Allemagne: le socialisme et la lutte contre la fermeture de GM-Opel

Environ 3.300 travailleurs de l’usine Opel de Bochum sont actuellement en train de faire des expériences politiques qui ont une grande signification pour l’ensemble de la classe ouvrière. Dans le but de défendre leurs emplois, il est indispensable d’entamer une lutte intransigeante contre les syndicats, de rompre avec le Parti social-démocrate (SPD) et Die Linke (La Gauche – l’homologue allemand du Parti de Gauche de Jean-Luc Mélenchon) et de construire un nouveau parti révolutionnaire.

Bochum est un avertissement de ce qui va arriver. Pour la première fois en Allemagne depuis la fin de la Deuxième Guerre mondiale toute une usine automobile doit être fermée. La direction internationale du groupe de General Motors à Detroit et les directeurs d’Opel à Rüsselsheim sont en train d’œuvrer en étroite collaboration avec le syndicat IG Metall et les comités d’entreprise. Les détails de la fermeture ont été élaborées par le bureau central d'IG Metall à Francfort.

Il y a un an, le président d'IG Metall, Berhold Huber, avait présenté, conjointement avec le président du comité central d'entreprise d’Opel, le Dr Wolfgang Schäfer-Klug, ce qui porte le nom de plan Allemagne. Le propre plan de restructuration du syndicat pour Opel indiquait que tout devait être fait pour obtenir « un renforcement de la marque Opel. » Le « plan Allemagne » d'IG Metall renfermait des mesures de rationalisation, dont la destruction des emplois, les coupes dans les dépenses sociales et les réductions des salaires.

Dietmar Gaisenkersting

La direction du groupe avait salué l’initiative mais avait exigé encore plus de réductions et la fermeture de l’une des usines de la société. Le choix en avait été discuté en étroite coopération avec les syndicats. La direction d'IG Metall avait suggéré Bochum. Les travailleurs combatifs de la ville allemande de la région de la Ruhr qui avaient précédemment organisé plusieurs grèves contre la volonté des syndicats, ont longtemps été considérés comme une épine dans le pied du syndicat. La fermeture de l’usine de Bochum visait à briser la résistance des travailleurs de l'automobile et à imposer une réduction massive des coûts et la destruction des emplois dans d’autres usines, chez les équipementiers et ailleurs dans l’industrie.

Une fois la décision de la fermeture de l’usine prise, IG Metall a organisé l’isolement systématique des travailleurs de Bochum. C’était l’objectif même de «l'accord cadre ». De vagues promesses d’éventuels investissements futurs avaient été faites aux travailleurs d'Opel des autres sites pour les inciter à soutenir un accord salarial axé sur la fermeture de l’usine de Bochum.

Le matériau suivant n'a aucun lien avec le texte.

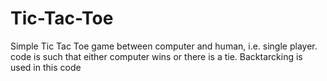 # Tic-Tac-Toe
Simple Tic Tac Toe game between computer and human, i.e. single player. code is such that either computer wins or there is a tie. 
Backtarcking is used in this code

Lorsque les travailleurs à Bochum ont refusé de l’accepter, ils ont été critiqués et attaqués par les responsables d'IG Metall et des comités d’entreprise des autres usines. Comme punition, la date de fermeture a été avancée pour la fin de l’année prochaine.

Le comité d’entreprise de Bochum et son président, Rainer Einenkel, ont joué un rôle particulièrement répugnant dans les tractations en coulisses. Einenkel avait fait semblant d’appuyer une lutte tout en veillant à toujours démobiliser les travailleurs en qualifiant ceux qui étaient prêts à lutter de têtes brûlées mettant en péril les négociations pour un « plan social » (c’est-à-dire des mesures amortissant l’impact de la fermeture) tout en supprimant toute résistance véritable. Le parti La Gauche (Die Linke) a soutenu Einenkel qui est un membre du parti et le SPD a soutenu les activités du syndicat.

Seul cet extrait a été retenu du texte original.